### WHAT IS REQUIRED:
Please return only the lines from the one holding "subtraction is never" through the one holding "and transport that", exactly as they appear in the records below, both ends included.
== EXTRACTED INFORMATION ==
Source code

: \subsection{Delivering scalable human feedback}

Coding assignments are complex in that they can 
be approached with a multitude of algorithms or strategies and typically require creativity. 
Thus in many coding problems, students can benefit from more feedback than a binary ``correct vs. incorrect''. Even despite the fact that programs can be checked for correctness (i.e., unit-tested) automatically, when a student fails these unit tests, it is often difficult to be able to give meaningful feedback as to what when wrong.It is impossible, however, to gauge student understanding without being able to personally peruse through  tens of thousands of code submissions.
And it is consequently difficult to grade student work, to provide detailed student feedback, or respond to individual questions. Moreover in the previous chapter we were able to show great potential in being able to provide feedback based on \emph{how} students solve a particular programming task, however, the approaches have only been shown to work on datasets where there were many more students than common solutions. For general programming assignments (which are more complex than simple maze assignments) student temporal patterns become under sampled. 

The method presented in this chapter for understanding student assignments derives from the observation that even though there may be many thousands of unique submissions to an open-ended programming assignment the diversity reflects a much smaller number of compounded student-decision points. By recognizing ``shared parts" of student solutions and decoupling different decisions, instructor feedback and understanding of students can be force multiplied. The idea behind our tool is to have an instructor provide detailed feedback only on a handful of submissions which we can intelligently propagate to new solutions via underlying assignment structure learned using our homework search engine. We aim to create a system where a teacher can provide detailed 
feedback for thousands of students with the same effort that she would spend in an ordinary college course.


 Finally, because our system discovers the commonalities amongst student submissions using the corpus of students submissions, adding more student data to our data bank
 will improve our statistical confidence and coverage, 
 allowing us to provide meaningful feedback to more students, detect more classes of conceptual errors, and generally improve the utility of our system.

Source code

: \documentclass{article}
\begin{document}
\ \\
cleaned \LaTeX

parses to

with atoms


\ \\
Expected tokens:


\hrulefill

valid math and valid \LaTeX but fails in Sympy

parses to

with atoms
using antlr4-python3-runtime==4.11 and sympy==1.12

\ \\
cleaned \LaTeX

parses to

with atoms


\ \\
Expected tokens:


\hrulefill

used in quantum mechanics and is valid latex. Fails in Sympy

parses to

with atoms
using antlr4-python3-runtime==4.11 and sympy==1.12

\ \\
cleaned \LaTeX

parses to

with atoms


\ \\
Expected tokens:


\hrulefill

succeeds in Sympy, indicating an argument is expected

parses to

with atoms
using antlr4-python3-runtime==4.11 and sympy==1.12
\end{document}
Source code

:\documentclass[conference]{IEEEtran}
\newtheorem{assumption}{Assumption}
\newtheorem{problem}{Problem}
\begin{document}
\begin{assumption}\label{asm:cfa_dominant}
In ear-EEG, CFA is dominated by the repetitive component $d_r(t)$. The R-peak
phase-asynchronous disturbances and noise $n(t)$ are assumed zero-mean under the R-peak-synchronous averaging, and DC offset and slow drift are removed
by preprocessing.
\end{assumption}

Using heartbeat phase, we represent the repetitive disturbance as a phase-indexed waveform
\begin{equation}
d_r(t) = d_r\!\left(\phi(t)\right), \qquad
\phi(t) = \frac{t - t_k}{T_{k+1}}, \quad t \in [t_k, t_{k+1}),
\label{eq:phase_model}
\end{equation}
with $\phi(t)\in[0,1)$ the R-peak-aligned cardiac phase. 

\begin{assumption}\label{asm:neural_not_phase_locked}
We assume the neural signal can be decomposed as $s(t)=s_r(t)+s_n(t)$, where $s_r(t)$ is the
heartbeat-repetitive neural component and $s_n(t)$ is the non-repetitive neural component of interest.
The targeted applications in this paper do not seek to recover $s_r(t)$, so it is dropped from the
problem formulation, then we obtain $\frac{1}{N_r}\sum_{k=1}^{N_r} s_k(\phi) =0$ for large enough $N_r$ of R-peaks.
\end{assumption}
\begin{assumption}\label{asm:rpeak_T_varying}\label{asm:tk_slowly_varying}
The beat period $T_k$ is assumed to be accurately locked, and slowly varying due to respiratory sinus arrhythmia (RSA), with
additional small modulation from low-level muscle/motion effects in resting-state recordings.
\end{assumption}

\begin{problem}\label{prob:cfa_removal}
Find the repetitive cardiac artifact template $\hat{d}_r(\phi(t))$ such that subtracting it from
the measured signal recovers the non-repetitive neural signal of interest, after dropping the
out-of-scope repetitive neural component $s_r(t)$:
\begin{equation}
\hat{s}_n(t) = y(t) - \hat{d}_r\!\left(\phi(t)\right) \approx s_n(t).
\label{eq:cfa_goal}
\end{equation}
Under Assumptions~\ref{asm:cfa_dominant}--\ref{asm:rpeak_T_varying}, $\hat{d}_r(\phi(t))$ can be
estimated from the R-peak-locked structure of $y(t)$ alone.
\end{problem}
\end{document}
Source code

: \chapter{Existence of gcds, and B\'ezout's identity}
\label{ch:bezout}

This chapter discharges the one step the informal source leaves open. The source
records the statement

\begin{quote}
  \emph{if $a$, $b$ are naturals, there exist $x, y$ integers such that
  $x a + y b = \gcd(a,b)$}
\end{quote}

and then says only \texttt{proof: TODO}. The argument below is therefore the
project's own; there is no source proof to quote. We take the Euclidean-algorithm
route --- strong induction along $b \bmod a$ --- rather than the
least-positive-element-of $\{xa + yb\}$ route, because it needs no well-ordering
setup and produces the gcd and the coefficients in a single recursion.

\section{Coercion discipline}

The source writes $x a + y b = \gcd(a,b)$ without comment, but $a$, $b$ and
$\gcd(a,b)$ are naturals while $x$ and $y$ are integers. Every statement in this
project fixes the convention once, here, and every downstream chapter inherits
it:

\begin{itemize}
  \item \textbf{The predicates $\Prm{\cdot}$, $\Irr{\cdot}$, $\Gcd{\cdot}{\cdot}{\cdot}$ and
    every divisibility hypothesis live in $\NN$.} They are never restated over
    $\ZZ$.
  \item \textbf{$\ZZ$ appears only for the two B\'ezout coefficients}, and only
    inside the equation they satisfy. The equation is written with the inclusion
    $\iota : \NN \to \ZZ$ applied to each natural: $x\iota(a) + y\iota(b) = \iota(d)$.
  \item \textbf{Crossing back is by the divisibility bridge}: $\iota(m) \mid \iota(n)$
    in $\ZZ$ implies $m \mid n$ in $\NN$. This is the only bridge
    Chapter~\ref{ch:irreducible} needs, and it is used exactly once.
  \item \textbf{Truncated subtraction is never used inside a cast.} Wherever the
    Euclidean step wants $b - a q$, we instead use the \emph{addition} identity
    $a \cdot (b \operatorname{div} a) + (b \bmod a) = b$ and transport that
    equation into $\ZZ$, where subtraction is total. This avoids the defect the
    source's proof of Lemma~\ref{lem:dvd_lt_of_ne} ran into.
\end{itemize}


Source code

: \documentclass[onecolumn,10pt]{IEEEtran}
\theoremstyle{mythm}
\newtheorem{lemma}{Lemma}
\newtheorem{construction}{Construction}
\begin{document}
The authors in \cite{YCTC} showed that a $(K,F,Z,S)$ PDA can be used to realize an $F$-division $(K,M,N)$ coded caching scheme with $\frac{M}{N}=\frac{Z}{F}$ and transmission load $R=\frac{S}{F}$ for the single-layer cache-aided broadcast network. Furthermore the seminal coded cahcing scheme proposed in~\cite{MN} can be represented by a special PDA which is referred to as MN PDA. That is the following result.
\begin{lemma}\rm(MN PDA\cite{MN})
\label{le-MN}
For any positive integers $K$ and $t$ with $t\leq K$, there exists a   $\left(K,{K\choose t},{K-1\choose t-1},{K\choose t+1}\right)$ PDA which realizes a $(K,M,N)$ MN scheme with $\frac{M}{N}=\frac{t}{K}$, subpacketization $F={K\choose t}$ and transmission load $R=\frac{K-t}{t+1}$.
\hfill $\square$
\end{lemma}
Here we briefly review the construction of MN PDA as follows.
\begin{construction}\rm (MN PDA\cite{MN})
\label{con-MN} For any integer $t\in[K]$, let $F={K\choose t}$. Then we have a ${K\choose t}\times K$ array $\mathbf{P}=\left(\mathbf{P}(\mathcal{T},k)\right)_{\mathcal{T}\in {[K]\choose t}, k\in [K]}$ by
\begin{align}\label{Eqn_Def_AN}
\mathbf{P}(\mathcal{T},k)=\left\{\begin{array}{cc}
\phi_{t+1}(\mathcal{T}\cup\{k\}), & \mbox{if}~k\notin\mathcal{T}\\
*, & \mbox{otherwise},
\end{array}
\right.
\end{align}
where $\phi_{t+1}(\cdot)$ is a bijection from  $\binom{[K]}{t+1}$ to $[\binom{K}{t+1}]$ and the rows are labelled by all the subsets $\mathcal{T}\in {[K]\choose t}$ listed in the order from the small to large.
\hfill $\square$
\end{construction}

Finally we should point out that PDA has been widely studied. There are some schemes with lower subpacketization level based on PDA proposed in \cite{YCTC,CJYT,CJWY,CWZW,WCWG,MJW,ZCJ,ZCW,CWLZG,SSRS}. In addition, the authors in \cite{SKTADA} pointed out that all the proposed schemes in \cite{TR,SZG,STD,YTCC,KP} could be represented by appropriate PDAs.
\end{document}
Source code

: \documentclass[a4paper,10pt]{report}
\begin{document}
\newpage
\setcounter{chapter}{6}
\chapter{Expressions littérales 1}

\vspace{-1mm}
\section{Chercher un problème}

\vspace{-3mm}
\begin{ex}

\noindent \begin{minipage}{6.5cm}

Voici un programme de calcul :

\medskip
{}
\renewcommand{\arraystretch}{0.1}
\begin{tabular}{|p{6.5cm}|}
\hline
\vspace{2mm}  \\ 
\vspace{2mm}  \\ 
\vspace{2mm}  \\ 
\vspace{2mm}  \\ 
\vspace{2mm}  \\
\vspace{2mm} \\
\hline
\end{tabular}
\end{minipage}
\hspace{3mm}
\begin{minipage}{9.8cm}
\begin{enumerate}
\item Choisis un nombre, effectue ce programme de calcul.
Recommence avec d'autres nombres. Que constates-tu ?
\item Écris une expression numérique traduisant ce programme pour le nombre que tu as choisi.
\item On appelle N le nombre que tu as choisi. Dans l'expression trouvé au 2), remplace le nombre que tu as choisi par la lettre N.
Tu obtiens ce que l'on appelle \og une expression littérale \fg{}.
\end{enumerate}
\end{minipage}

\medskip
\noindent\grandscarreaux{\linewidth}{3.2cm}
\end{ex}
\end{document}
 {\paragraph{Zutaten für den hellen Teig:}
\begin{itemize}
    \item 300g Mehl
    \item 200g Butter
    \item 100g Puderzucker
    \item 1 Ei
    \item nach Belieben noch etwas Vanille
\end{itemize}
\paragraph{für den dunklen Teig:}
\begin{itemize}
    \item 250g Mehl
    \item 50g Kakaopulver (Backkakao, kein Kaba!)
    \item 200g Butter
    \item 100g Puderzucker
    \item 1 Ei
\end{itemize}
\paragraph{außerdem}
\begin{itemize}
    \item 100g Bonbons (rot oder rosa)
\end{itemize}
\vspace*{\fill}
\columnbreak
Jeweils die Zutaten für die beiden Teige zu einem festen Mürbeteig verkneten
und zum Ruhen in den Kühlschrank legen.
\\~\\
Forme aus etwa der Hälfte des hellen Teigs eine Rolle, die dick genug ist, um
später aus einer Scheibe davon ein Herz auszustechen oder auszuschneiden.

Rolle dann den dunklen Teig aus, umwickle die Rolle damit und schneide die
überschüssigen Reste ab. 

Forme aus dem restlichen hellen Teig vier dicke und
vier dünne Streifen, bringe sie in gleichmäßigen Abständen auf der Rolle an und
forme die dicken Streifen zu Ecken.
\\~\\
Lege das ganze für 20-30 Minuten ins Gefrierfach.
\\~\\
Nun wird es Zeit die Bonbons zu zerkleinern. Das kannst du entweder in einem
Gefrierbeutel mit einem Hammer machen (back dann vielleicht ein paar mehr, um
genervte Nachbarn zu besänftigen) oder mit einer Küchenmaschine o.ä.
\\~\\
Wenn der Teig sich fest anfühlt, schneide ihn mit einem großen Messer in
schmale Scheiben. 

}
===
### WRITTEN REPLY:
  \item \textbf{Truncated subtraction is never used inside a cast.} Wherever the
    Euclidean step wants $b - a q$, we instead use the \emph{addition} identity
    $a \cdot (b \operatorname{div} a) + (b \bmod a) = b$ and transport that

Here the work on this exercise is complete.